Setelah kegiatan ekonomi dapat menggeliat kembali dengan terbukanya kembali berbagai aktivitas ekonomi setelah badai Covid-19, perekonomian dihadapkan kembali pada ancaman kebijakan tapering off dan naiknya suku bunga acuan (Federal Funds Rate/FFR) oleh The Fed. Beberapa indikator membaiknya perekonomian adalah tingkat pengangguran kembali normal, inflasi menuju keseimbangan, penyaluran kredit mengalami pemulihan. Dalam kondisi tersebut, stimulus dalam bentuk suntikan likuiditas dianggap tidak diperlukan lagi.
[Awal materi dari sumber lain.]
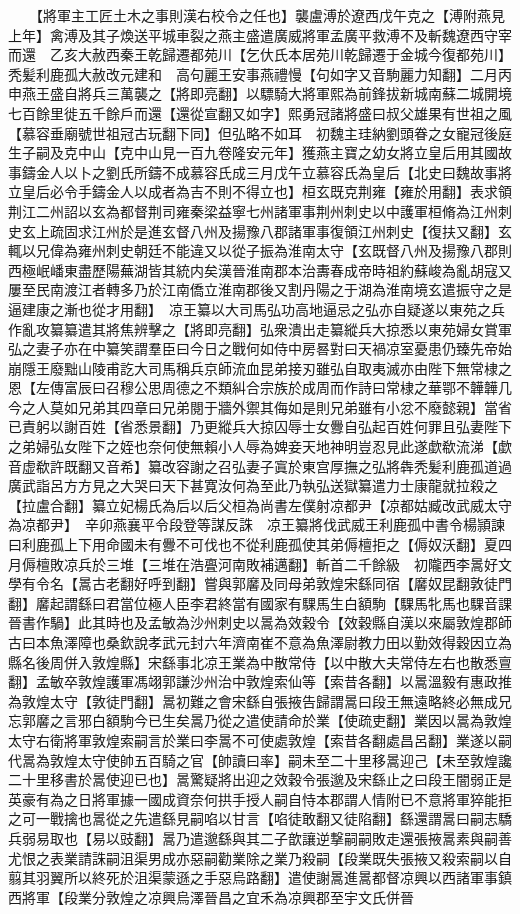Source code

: 　　【將軍主工匠土木之事則漢右校令之任也】襲盧溥於遼西戊午克之【溥附燕見上年】禽溥及其子煥送平城車裂之燕主盛遣廣威將軍孟廣平救溥不及斬魏遼西守宰而還　乙亥大赦西秦王乾歸遷都苑川【乞㐲氏本居苑川乾歸遷于金城今復都苑川】　秃髪利鹿孤大赦改元建和　高句麗王安事燕禮慢【句如字又音駒麗力知翻】二月丙申燕王盛自將兵三萬襲之【將即亮翻】以驃騎大將軍熙為前鋒拔新城南蘇二城開境七百餘里徙五千餘戶而還【還從宣翻又如字】熙勇冠諸將盛曰叔父雄果有世祖之風【慕容垂廟號世祖冠古玩翻下同】但弘略不如耳　初魏主珪納劉頭眷之女寵冠後庭生子嗣及克中山【克中山見一百九卷隆安元年】獲燕主寶之幼女將立皇后用其國故事鑄金人以卜之劉氏所鑄不成慕容氏成三月戊午立慕容氏為皇后【北史曰魏故事將立皇后必令手鑄金人以成者為吉不則不得立也】桓玄既克荆雍【雍於用翻】表求領荆江二州詔以玄為都督荆司雍秦梁益寧七州諸軍事荆州刺史以中護軍桓脩為江州刺史玄上疏固求江州於是進玄督八州及揚豫八郡諸軍事復領江州刺史【復扶又翻】玄輒以兄偉為雍州刺史朝廷不能違又以從子振為淮南太守【玄既督八州及揚豫八郡則西極岷嶓東盡歷陽蕪湖皆其統内矣漢晉淮南郡本治夀春成帝時祖約蘇峻為亂胡寇又屢至民南渡江者轉多乃於江南僑立淮南郡後又割丹陽之于湖為淮南境玄遣振守之是逼建康之漸也從才用翻】　凉王纂以大司馬弘功高地逼忌之弘亦自疑遂以東苑之兵作亂攻纂纂遣其將焦辨擊之【將即亮翻】弘衆潰出走纂縱兵大掠悉以東苑婦女賞軍弘之妻子亦在中纂笑謂羣臣曰今日之戰何如侍中房晷對曰天禍凉室憂患仍臻先帝始崩隱王廢黜山陵甫訖大司馬稱兵京師流血昆弟接刃雖弘自取夷滅亦由陛下無常棣之恩【左傳富辰曰召穆公思周德之不類糾合宗族於成周而作詩曰常棣之華鄂不韡韡几今之人莫如兄弟其四章曰兄弟閱于牆外禦其侮如是則兄弟雖有小忿不廢懿親】當省已責躬以謝百姓【省悉景翻】乃更縱兵大掠囚辱士女釁自弘起百姓何罪且弘妻陛下之弟婦弘女陛下之姪也奈何使無賴小人辱為婢妾天地神明豈忍見此遂歔欷流涕【歔音虚欷許既翻又音希】纂改容謝之召弘妻子寘於東宫厚撫之弘將犇秃髪利鹿孤道過廣武詣呂方方見之大哭曰天下甚寛汝何為至此乃執弘送獄纂遣力士康龍就拉殺之【拉盧合翻】纂立妃楊氏為后以后父桓為尚書左僕射凉都尹【凉都姑臧改武威太守為凉都尹】　辛卯燕襄平令段登等謀反誅　凉王纂將伐武威王利鹿孤中書令楊頴諫曰利鹿孤上下用命國未有釁不可伐也不從利鹿孤使其弟傉檀拒之【傉奴沃翻】夏四月傉檀敗凉兵於三堆【三堆在浩亹河南敗補邁翻】斬首二千餘級　初隴西李暠好文學有令名【暠古老翻好呼到翻】嘗與郭黁及同母弟敦煌宋繇同宿【黁奴昆翻敦徒門翻】黁起謂繇曰君當位極人臣李君終當有國家有騍馬生白額駒【騍馬牝馬也騍音課晉書作騧】此其時也及孟敏為沙州刺史以暠為效穀令【效穀縣自漢以來屬敦煌郡師古曰本魚澤障也桑欽說孝武元封六年濟南崔不意為魚澤尉教力田以勤效得穀因立為縣名後周併入敦煌縣】宋繇事北凉王業為中散常侍【以中散大夫常侍左右也散悉亶翻】孟敏卒敦煌護軍馮翊郭謙沙州治中敦煌索仙等【索昔各翻】以暠溫毅有惠政推為敦煌太守【敦徒門翻】暠初難之會宋繇自張掖告歸謂暠曰段王無遠略終必無成兄忘郭黁之言邪白額駒今已生矣暠乃從之遣使請命於業【使疏吏翻】業因以暠為敦煌太守右衛將軍敦煌索嗣言於業曰李暠不可使處敦煌【索昔各翻處昌呂翻】業遂以嗣代暠為敦煌太守使帥五百騎之官【帥讀曰率】嗣未至二十里移暠迎己【未至敦煌讒二十里移書於暠使迎已也】暠驚疑將出迎之效穀令張邈及宋繇止之曰段王闇弱正是英豪有為之日將軍據一國成資奈何拱手授人嗣自恃本郡謂人情附已不意將軍猝能拒之可一戰擒也暠從之先遣繇見嗣啗以甘言【啗徒敢翻又徒陷翻】繇還謂暠曰嗣志驕兵弱易取也【易以豉翻】暠乃遣邈繇與其二子歆讓逆撃嗣嗣敗走還張掖暠素與嗣善尤恨之表業請誅嗣沮渠男成亦惡嗣勸業除之業乃殺嗣【段業既失張掖又殺索嗣以自翦其羽翼所以終死於沮渠蒙遜之手惡烏路翻】遣使謝暠進暠都督凉興以西諸軍事鎮西將軍【段業分敦煌之凉興烏澤晉昌之宜禾為凉興郡至宇文氏併晉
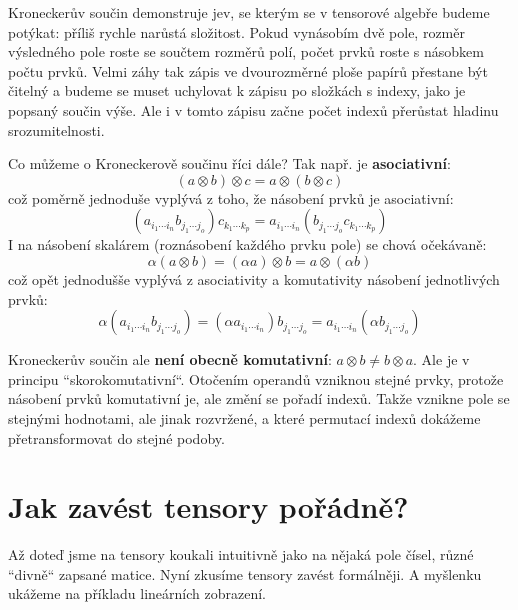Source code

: \documentclass[a5paper,12pt]{amsbook}
\theoremstyle{definition}
\begin{document}
Kroneckerův součin demonstruje jev, se kterým se v tensorové algebře budeme potýkat: příliš rychle
narůstá složitost. Pokud vynásobím dvě pole, rozměr výsledného pole roste se součtem rozměrů polí,
počet prvků roste s násobkem počtu prvků. Velmi záhy tak zápis ve dvourozměrné ploše papírů přestane
být čitelný a budeme se muset uchylovat k zápisu po složkách s indexy, jako je popsaný součin výše.
Ale i v tomto zápisu začne počet indexů přerůstat hladinu srozumitelnosti.

Co můžeme o Kroneckerově součinu říci dále? Tak např. je \textbf{asociativní}:
\begin{equation*}
(a \otimes b) \otimes c = a \otimes (b \otimes c)
\end{equation*}
což poměrně jednoduše vyplývá z toho, že násobení prvků je asociativní:
\begin{equation*}
(a_{i_1 \cdots i_n} b_{j_1 \cdots j_o})c_{k_1 \cdots k_p} = a_{i_1 \cdots i_n} (b_{j_1 \cdots j_o} c_{k_1 \cdots k_p})
\end{equation*}
I na násobení skalárem (roznásobení každého prvku pole) se chová očekávaně:
\begin{equation*}
\alpha (a \otimes b) = (\alpha a) \otimes b = a \otimes (\alpha b)
\end{equation*}
což opět jednodušše vyplývá z asociativity a komutativity násobení jednotlivých prvků:
\begin{equation*}
\alpha (a_{i_1 \cdots i_n} b_{j_1 \cdots j_o}) = (\alpha a_{i_1 \cdots i_n}) b_{j_1 \cdots j_o}
= a_{i_1 \cdots i_n} (\alpha b_{j_1 \cdots j_o})
\end{equation*}

Kroneckerův součin ale \textbf{není obecně komutativní}: $a \otimes b \neq b \otimes a$. Ale
je v principu ``skorokomutativní``. Otočením operandů vzniknou stejné prvky, protože násobení
prvků komutativní je, ale změní se pořadí indexů. Takže vznikne pole se stejnými hodnotami,
ale jinak rozvržené, a které permutací indexů dokážeme přetransformovat do stejné podoby.

\section{Jak zavést tensory pořádně?}

\noindent
Až doteď jsme na tensory koukali intuitivně jako na nějaká pole čísel, různé ``divně`` zapsané matice.
Nyní zkusíme tensory zavést formálněji. A myšlenku ukážeme na příkladu lineárních zobrazení.
\end{document}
Stimulus likuiditas yang membanjir untuk mempertahankan kondisi ekonomi karena Covid-19 bersifat inflatur. Maka, The Fed menerapkan kebijakan tapering off dengan mengurangi pembelian obligasi dan meningkatkan suku bunga acuan untuk mengendalikan inflasi. The Fed mengakhiri era quantitative easing (QE) dan suku bunga rendah.
Kebijakan tapering off dan naiknya suku bunga acuan meningkatkan ketidakpastian pemulihan ekonomi secara global. Tidak terkecuali Indonesia, beberapa negara (terutama negara berkembang) dihadapkan pada gejolak nilai tukar, mengalirnya modal keluar (capital outflow) yang menyebabkan keringnya likuiditas, serta ancaman inflasi.
Beberapa pendapat mengatakan bahwa tapering off yang dilakukan oleh The Fed saat ini tidak berpotensi tapering tantrum seperti pada tahun 2013. Hal tersebut disebabkan The Fed telah memberi sinyal tapering off sebelumnya sehingga dampaknya dapat diantisipasi. Selain itu, secara fundamental perekonomian Indonesia lebih siap.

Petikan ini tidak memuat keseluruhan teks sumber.